[Dataset entries]
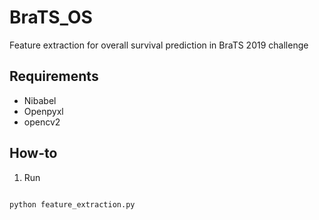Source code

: # BraTS_OS
Feature extraction for overall survival prediction in BraTS 2019 challenge
## Requirements
* Nibabel
* Openpyxl
* opencv2

## How-to
1. Run 
```python

python feature_extraction.py

```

ACTION ITEM = Your answer must be an exact copy of the records above, with no pictures included.

RESPONSE TO THIS EXERCISE =
Source code

: # BraTS_OS
Feature extraction for overall survival prediction in BraTS 2019 challenge
## Requirements
* Nibabel
* Openpyxl
* opencv2

## How-to
1. Run 
```python

python feature_extraction.py

```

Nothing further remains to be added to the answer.